Australia now has in excess of 850 business-format franchise systems – an increase of over 20% in two years.1
A landmark study by Lorelle Frazer and Scott Weaven demonstrates the growth in both the number of franchisors and also the number of business-format franchised units operating in Australia.
The Frazer Weaven study constitutes the inaugural 2004 Deloitte Franchisee Satisfaction Survey – a collaborative initiative between Deloitte Touche Tohmatsu (‘Deloitte’), to inspire, Donaldson Walsh Lawyers and BDG International Pty Ltd.
US trend analyst John Naibett has calculated that, by 2012, franchising will have become the leading form of sales distribution in the world.
Franchising is seen as a logical and attractive mechanism for businesses to grow and, importantly, to have that growth funded. It also enables franchisors to penetrate markets, regions and territories much faster than they would otherwise be able to do.
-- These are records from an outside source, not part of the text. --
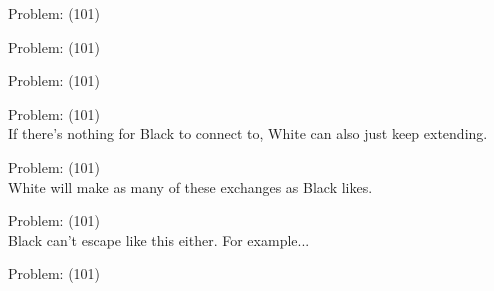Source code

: \documentclass[11pt]{article}
\begin{document}
\begin{minipage}[t]{0.5\textwidth}
  {\centering
  
  Problem: (101)\\
  
  }
\end{minipage}
\begin{minipage}[t]{0.5\textwidth}
  {\centering
  
  Problem: (101)\\
  
  }
\end{minipage}
\begin{minipage}[t]{0.5\textwidth}
  {\centering
  
  Problem: (101)\\
  
  }
\end{minipage}
\begin{minipage}[t]{0.5\textwidth}
  {\centering
  
  Problem: (101)\\
  If there's nothing for Black to connect to, White can also just keep extending.\\
  }
\end{minipage}
\begin{minipage}[t]{0.5\textwidth}
  {\centering
  
  Problem: (101)\\
  White will make as many of these exchanges as Black likes.\\
  }
\end{minipage}
\begin{minipage}[t]{0.5\textwidth}
  {\centering
  
  Problem: (101)\\
  Black can't escape like this either. For example...\\
  }
\end{minipage}
\begin{minipage}[t]{0.5\textwidth}
  {\centering
  
  Problem: (101)\\
  
  }
\end{minipage}
\end{document}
Interestingly, the growth in franchising seems to be attracting a better educated, entrepreneurial, younger and more business savvy person – buying a franchise today is seen by some as a long term business career path and not just something one does to ‘buy a job’.
Those franchisors that develop a truly strategic partnering relationship with their franchisees stand to gain the most in today’s business climate.
The Frazer Weaven survey was designed as a Benchmark Survey, to be conducted biennially, providing insight into the general level of satisfaction of franchisees toward their franchise system and monitoring changes in franchisee profiles over time.
The overall key measure of the survey is franchisees’ SQ, or Satisfaction Quotient, a weighted average of their ratings on 95 statements to do with six separate attitudinal dimensions.